[TASK DESCRIPTION]:
Your task is to repeat the lines below exactly, excluding any pictures they contain.

[PROVIDED RECORDS]:
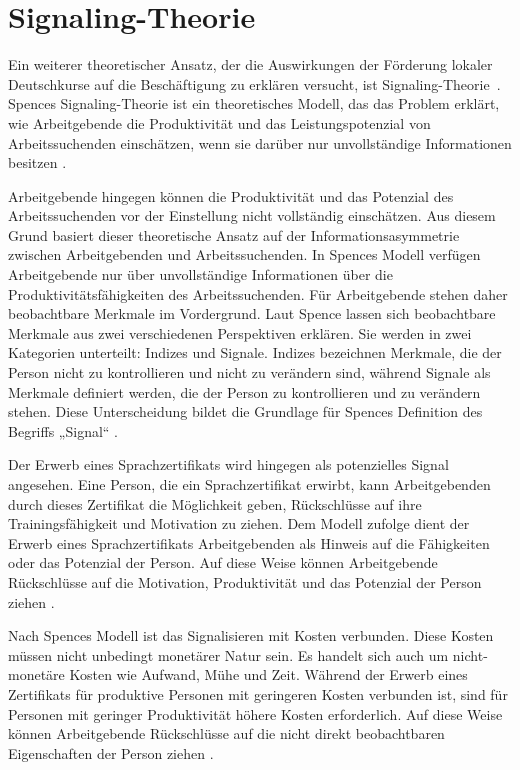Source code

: \section{Signaling-Theorie}
\label{cha:Signal}

Ein weiterer theoretischer Ansatz, der die Auswirkungen der Förderung lokaler Deutschkurse auf die Beschäftigung zu erklären versucht, ist Signaling-Theorie~\parencite{Spence1973}. Spences Signaling-Theorie ist ein theoretisches Modell, das das Problem erklärt, wie Arbeitgebende die Produktivität und das Leistungspotenzial von Arbeitssuchenden einschätzen, wenn sie darüber nur unvollständige Informationen besitzen \parencite[55--56]{Spence1973}.

Arbeitgebende hingegen können die Produktivität und das Potenzial des Arbeitssuchenden vor der Einstellung nicht vollständig einschätzen. Aus diesem Grund basiert dieser theoretische Ansatz auf der Informationsasymmetrie zwischen Arbeitgebenden und Arbeitssuchenden. In Spences Modell verfügen Arbeitgebende nur über unvollständige Informationen über die Produktivitätsfähigkeiten des Arbeitssuchenden. Für Arbeitgebende stehen daher beobachtbare Merkmale im Vordergrund. Laut Spence lassen sich beobachtbare Merkmale aus zwei verschiedenen Perspektiven erklären. Sie werden in zwei Kategorien unterteilt: Indizes und Signale. Indizes bezeichnen Merkmale, die der Person nicht zu kontrollieren und nicht zu verändern sind, während Signale als Merkmale definiert werden, die der Person zu kontrollieren und zu verändern stehen. Diese Unterscheidung bildet die Grundlage für Spences Definition des Begriffs „Signal“ \parencite[357--358]{Spence1973}.

Der Erwerb eines Sprachzertifikats wird hingegen als potenzielles Signal angesehen. Eine Person, die ein Sprachzertifikat erwirbt, kann Arbeitgebenden durch dieses Zertifikat die Möglichkeit geben, Rückschlüsse auf ihre Trainingsfähigkeit und Motivation zu ziehen. Dem Modell zufolge dient der Erwerb eines Sprachzertifikats Arbeitgebenden als Hinweis auf die Fähigkeiten oder das Potenzial der Person. Auf diese Weise können Arbeitgebende Rückschlüsse auf die Motivation, Produktivität und das Potenzial der Person ziehen \parencite[357--359]{Spence1973}.

Nach Spences Modell ist das Signalisieren mit Kosten verbunden. Diese Kosten müssen nicht unbedingt monetärer Natur sein. Es handelt sich auch um nicht-monetäre Kosten wie Aufwand, Mühe und Zeit. Während der Erwerb eines Zertifikats für produktive Personen mit geringeren Kosten verbunden ist, sind für Personen mit geringer Produktivität höhere Kosten erforderlich. Auf diese Weise können Arbeitgebende Rückschlüsse auf die nicht direkt beobachtbaren Eigenschaften der Person ziehen \parencite[359]{Spence1973}.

[RESULT]:
Source code

: \section{Signaling-Theorie}
\label{cha:Signal}

Ein weiterer theoretischer Ansatz, der die Auswirkungen der Förderung lokaler Deutschkurse auf die Beschäftigung zu erklären versucht, ist Signaling-Theorie~\parencite{Spence1973}. Spences Signaling-Theorie ist ein theoretisches Modell, das das Problem erklärt, wie Arbeitgebende die Produktivität und das Leistungspotenzial von Arbeitssuchenden einschätzen, wenn sie darüber nur unvollständige Informationen besitzen \parencite[55--56]{Spence1973}.

Arbeitgebende hingegen können die Produktivität und das Potenzial des Arbeitssuchenden vor der Einstellung nicht vollständig einschätzen. Aus diesem Grund basiert dieser theoretische Ansatz auf der Informationsasymmetrie zwischen Arbeitgebenden und Arbeitssuchenden. In Spences Modell verfügen Arbeitgebende nur über unvollständige Informationen über die Produktivitätsfähigkeiten des Arbeitssuchenden. Für Arbeitgebende stehen daher beobachtbare Merkmale im Vordergrund. Laut Spence lassen sich beobachtbare Merkmale aus zwei verschiedenen Perspektiven erklären. Sie werden in zwei Kategorien unterteilt: Indizes und Signale. Indizes bezeichnen Merkmale, die der Person nicht zu kontrollieren und nicht zu verändern sind, während Signale als Merkmale definiert werden, die der Person zu kontrollieren und zu verändern stehen. Diese Unterscheidung bildet die Grundlage für Spences Definition des Begriffs „Signal“ \parencite[357--358]{Spence1973}.

Der Erwerb eines Sprachzertifikats wird hingegen als potenzielles Signal angesehen. Eine Person, die ein Sprachzertifikat erwirbt, kann Arbeitgebenden durch dieses Zertifikat die Möglichkeit geben, Rückschlüsse auf ihre Trainingsfähigkeit und Motivation zu ziehen. Dem Modell zufolge dient der Erwerb eines Sprachzertifikats Arbeitgebenden als Hinweis auf die Fähigkeiten oder das Potenzial der Person. Auf diese Weise können Arbeitgebende Rückschlüsse auf die Motivation, Produktivität und das Potenzial der Person ziehen \parencite[357--359]{Spence1973}.

Nach Spences Modell ist das Signalisieren mit Kosten verbunden. Diese Kosten müssen nicht unbedingt monetärer Natur sein. Es handelt sich auch um nicht-monetäre Kosten wie Aufwand, Mühe und Zeit. Während der Erwerb eines Zertifikats für produktive Personen mit geringeren Kosten verbunden ist, sind für Personen mit geringer Produktivität höhere Kosten erforderlich. Auf diese Weise können Arbeitgebende Rückschlüsse auf die nicht direkt beobachtbaren Eigenschaften der Person ziehen \parencite[359]{Spence1973}.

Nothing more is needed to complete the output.